▸ **What is being asked**:
Among the lines below, how many carry the string "blockquote"? Reply with a number and nothing else.

• • • • •

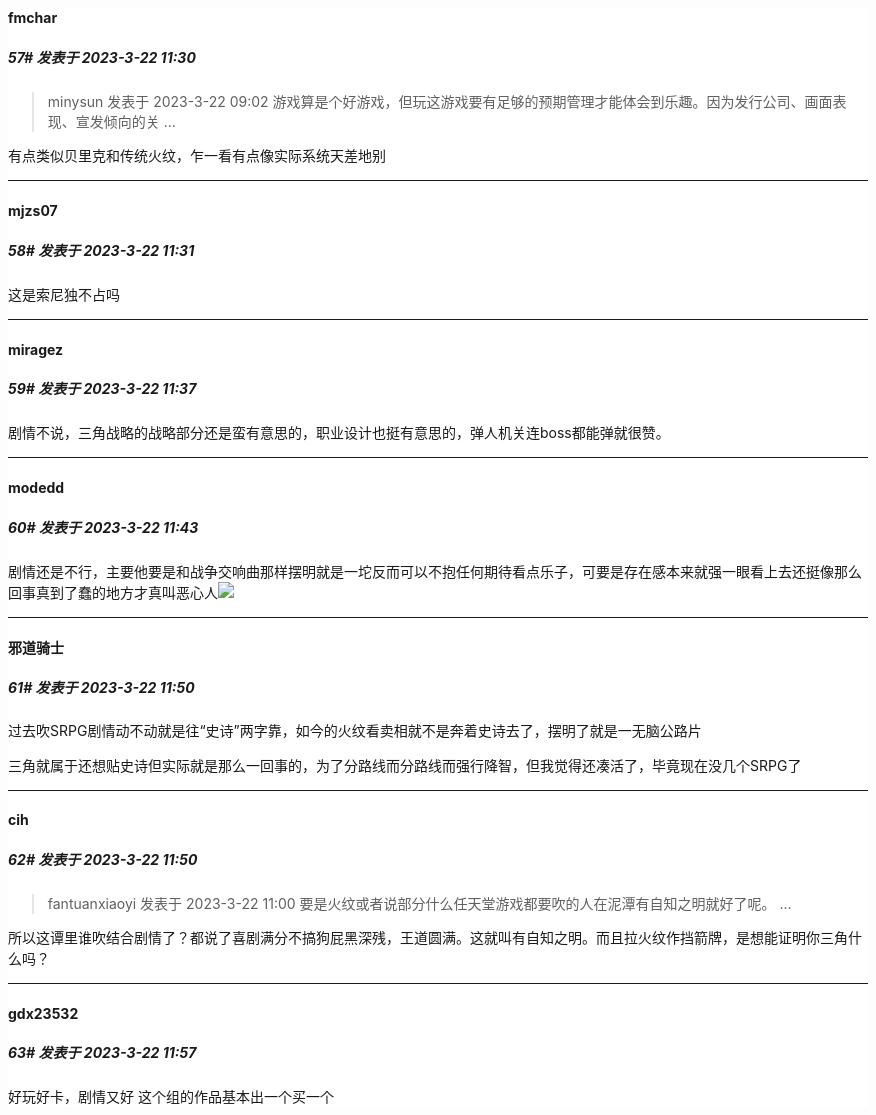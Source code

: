 ####  fmchar  
##### 57#       发表于 2023-3-22 11:30

<blockquote>minysun 发表于 2023-3-22 09:02
游戏算是个好游戏，但玩这游戏要有足够的预期管理才能体会到乐趣。因为发行公司、画面表现、宣发倾向的关 ...</blockquote>
有点类似贝里克和传统火纹，乍一看有点像实际系统天差地别

*****

####  mjzs07  
##### 58#       发表于 2023-3-22 11:31

这是索尼独不占吗

*****

####  miragez  
##### 59#       发表于 2023-3-22 11:37

剧情不说，三角战略的战略部分还是蛮有意思的，职业设计也挺有意思的，弹人机关连boss都能弹就很赞。

*****

####  modedd  
##### 60#       发表于 2023-3-22 11:43

剧情还是不行，主要他要是和战争交响曲那样摆明就是一坨反而可以不抱任何期待看点乐子，可要是存在感本来就强一眼看上去还挺像那么回事真到了蠢的地方才真叫恶心人<img src="https://static.saraba1st.com/image/smiley/face2017/126.png" referrerpolicy="no-referrer">


*****

####  邪道骑士  
##### 61#       发表于 2023-3-22 11:50

过去吹SRPG剧情动不动就是往“史诗”两字靠，如今的火纹看卖相就不是奔着史诗去了，摆明了就是一无脑公路片

三角就属于还想贴史诗但实际就是那么一回事的，为了分路线而分路线而强行降智，但我觉得还凑活了，毕竟现在没几个SRPG了

*****

####  cih  
##### 62#       发表于 2023-3-22 11:50

<blockquote>fantuanxiaoyi 发表于 2023-3-22 11:00
要是火纹或者说部分什么任天堂游戏都要吹的人在泥潭有自知之明就好了呢。 ...</blockquote>
所以这谭里谁吹结合剧情了？都说了喜剧满分不搞狗屁黑深残，王道圆满。这就叫有自知之明。而且拉火纹作挡箭牌，是想能证明你三角什么吗？

*****

####  gdx23532  
##### 63#       发表于 2023-3-22 11:57

好玩好卡，剧情又好
这个组的作品基本出一个买一个
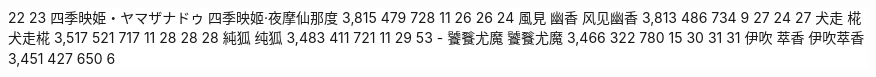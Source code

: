 <td>22</td>
<td>23</td>
<td>四季映姫・ヤマザナドゥ</td>
<td>四季映姬·夜摩仙那度</td>
<td>3,815</td>
<td>479</td>
<td>728</td>
<td>11
</td></tr>
<tr>
<td>26</td>
<td>26</td>
<td>24</td>
<td>風見 幽香</td>
<td>风见幽香</td>
<td>3,813</td>
<td>486</td>
<td>734</td>
<td>9
</td></tr>
<tr>
<td>27</td>
<td>24</td>
<td>27</td>
<td>犬走 椛</td>
<td>犬走椛</td>
<td>3,517</td>
<td>521</td>
<td>717</td>
<td>11
</td></tr>
<tr>
<td>28</td>
<td>28</td>
<td>28</td>
<td>純狐</td>
<td>纯狐</td>
<td>3,483</td>
<td>411</td>
<td>721</td>
<td>11
</td></tr>
<tr>
<td>29</td>
<td>53</td>
<td>-</td>
<td>饕餮尤魔</td>
<td>饕餮尤魔</td>
<td>3,466</td>
<td>322</td>
<td>780</td>
<td>15
</td></tr>
<tr>
<td>30</td>
<td>31</td>
<td>31</td>
<td>伊吹 萃香</td>
<td>伊吹萃香</td>
<td>3,451</td>
<td>427</td>
<td>650</td>
<td>6
</td></tr>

• • • • •

▸ **Reply to the exercise**:
4